The June 30 Revolution succeeded in dispelling the shadow cast by the Muslim Brotherhood over Egypt. The Egyptian military, with wide popular backing, moved to proscribe the group and its organizational assets. Subsequently, the state prosecuted the group’s senior leadership, charging them with complicity in inciting violence and terrorism.
Six years later, a host of questions arises. What is the current state of the Brotherhood? What lasting repercussions have its actions had on the organization and its structure? What is the state of play between the so-called “radical” and “moderate” elements within the organization, and how does that split affect the group’s organizational and political options? Who within it is advocating for continuing a policy of confrontation with the government as opposed to ostensible reconciliation? How much of an intellectual evolution has taken place within the ranks of the Brotherhood’s younger generation? What is the status of other Islamist elements within Egypt, such as the Islamic State and other extremist movements? Do they represent auxiliaries of the Brotherhood, or are they embarked on a fundamentally different venture?

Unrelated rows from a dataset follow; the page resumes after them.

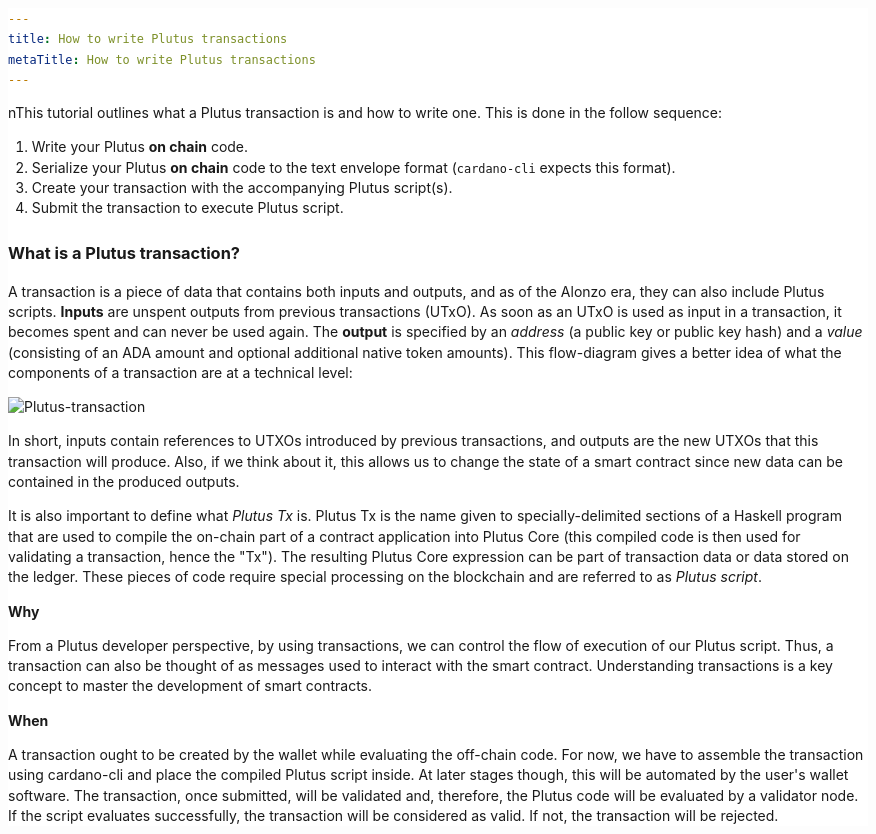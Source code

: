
 ```yaml
---
title: How to write Plutus transactions
metaTitle: How to write Plutus transactions
---
```


nThis tutorial outlines what a Plutus transaction is and how to write one. This is done in the follow sequence:

1. Write your Plutus **on chain** code.
2. Serialize your Plutus **on chain** code to the text envelope format (`cardano-cli` expects this format).
3. Create your transaction with the accompanying Plutus script(s).
4. Submit the transaction to execute Plutus script.


### What is a Plutus transaction?

A transaction is a piece of data that contains both inputs and outputs, and as of the Alonzo era, they can also include Plutus scripts. **Inputs** are unspent outputs from previous transactions (UTxO). As soon as an UTxO is used as input in a transaction, it becomes spent and can never be used again. The **output** is specified by an *address* (a public key or public key hash) and a *value* (consisting of an ADA amount and optional additional native token amounts). This flow-diagram gives a better idea of what the components of a transaction are at a technical level:



![Plutus-transaction](diagram-plutus-transaction.png)



In short, inputs contain references to UTXOs introduced by previous transactions, and outputs are the new UTXOs that this transaction will produce. Also, if we think about it, this allows us to change the state of a smart contract since new data can be contained in the produced outputs.


It is also important to define what *Plutus Tx* is. Plutus Tx is the name given to specially-delimited sections of a Haskell program that are used to compile the on-chain part of a contract application into Plutus Core (this compiled code is then used for validating a transaction, hence the "Tx"). The resulting Plutus Core expression can be part of transaction data or data stored on the ledger. These pieces of code require special processing on the blockchain and are referred to as *Plutus script*.



**Why**

From a Plutus developer perspective, by using transactions, we can control the flow of execution of our Plutus script. Thus, a transaction can also be thought of as messages used to interact with the smart contract. Understanding transactions is a key concept to master the development of smart contracts.



**When**



A transaction ought to be created by the wallet while evaluating the off-chain code. For now, we have to assemble the transaction using cardano-cli and place the compiled Plutus script inside. At later stages though, this will be automated by the user's wallet software. The transaction, once submitted, will be validated and, therefore, the Plutus code will be evaluated by a validator node. If the script evaluates successfully, the transaction will be considered as valid. If not, the transaction will be rejected.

The Al-Mesbar Studies and Research Center seeks to answer these and other questions in its 147th book, The Muslim Brotherhood After the Downfall: Restructuring and Exploiting Alliances, released in March 2019. It analyzes the most prominent transformations and conflicts experienced by the Muslim Brotherhood and the Islamic State, as well as other extremist currents in Egypt throughout 2017-2018.
A number of research specialists contributed to this volume. Their studies reinforce internal testimonies presented by former Islamists who have disclosed the hidden realities of life within the Brotherhood, particularly their attitudes toward the state, society, and violence. One of the studies examines the internal and external ideological conflicts among Brotherhood factions, which have broken into the open as a consequence of the group’s decline in the wake of the June 30 Revolution. The study also examines the measures taken by Egyptians in order to safeguard both their institutions and the state from the dangers posed by the Brotherhood’s efforts to erode Egyptian identity.
Broadly speaking, the ideological divisions within the Brotherhood can be categorized along the following lines: the radical “polarizers,” who reject any ideological reconsideration, opting instead for confrontation and violence; the “coverts,” who prefer withdrawal, concealment, and clandestine work; and the “revisionists”, those stemming mostly from the younger generation who seek to steer the organization away from its historical course. However, experience indicates that these categories are mere options, which the Brotherhood voluntarily alternates between, depending on the needs of the hour; their real guiding light is Brotherhood’s General Guide.
The Muslim Brotherhood After the Downfall: Restructuring and Exploiting Alliances, explores the role of the leaders of the Muslim Brotherhood in establishing terrorist organizations that are currently engaged in violent campaigns within Egypt. These include ISIS-aligned groups, who follow the line of Supreme Guide Mustafa Mashhour. Events covered in this vein include the formation of a military apparatus and the emergence of Ansar Bayt al-Maqdis, which evolved into Rayat al-Uqab as well as other terrorist entities, some of which eventually took refuge under the umbrella of Wilayat Sina, an ISIS affiliate in the Sinai peninsula. Despite these wide-reaching affiliations, these violent offshoots have managed to maintain a Brotherhood-style structure and overall alignment with the organization’s agenda.
In addition, the book attempts to examine the structural barriers to the Brotherhood undertaking serious ideological revision. It concludes that the fundamental impediment is the totalitarian impulse deeply embedded within the Brotherhood’s senior membership. Despite their pragmatic approach, they have been unable to recalibrate and reconcile with Egyptian state and society on a new basis, perhaps an emulation of conservative religious parties in the West. After all, the Brotherhood was shaped by different experiences and a different history, as well as ideological lodestars, developments, and frameworks governing the relationship of organizations with the state, society, economy, and religion.
Finally, The Muslim Brotherhood After the Downfall: Restructuring and Exploiting Alliances sketches the most important future scenarios which those sympathetic to the Muslim Brotherhood are seeking to furnish Egyptian Islamists. It contends that the Brotherhood has only one plausible path forward: to abandon its antagonistic relationship with traditional Islam, enter into a compact of citizenship faithful to the state and its institutions, and abandon attempts to hijack society and religion.
The Al-Mesbar Studies and Research Center would like to thank all the participating researchers, in particular our colleague Maher Farghali, who coordinated its contents.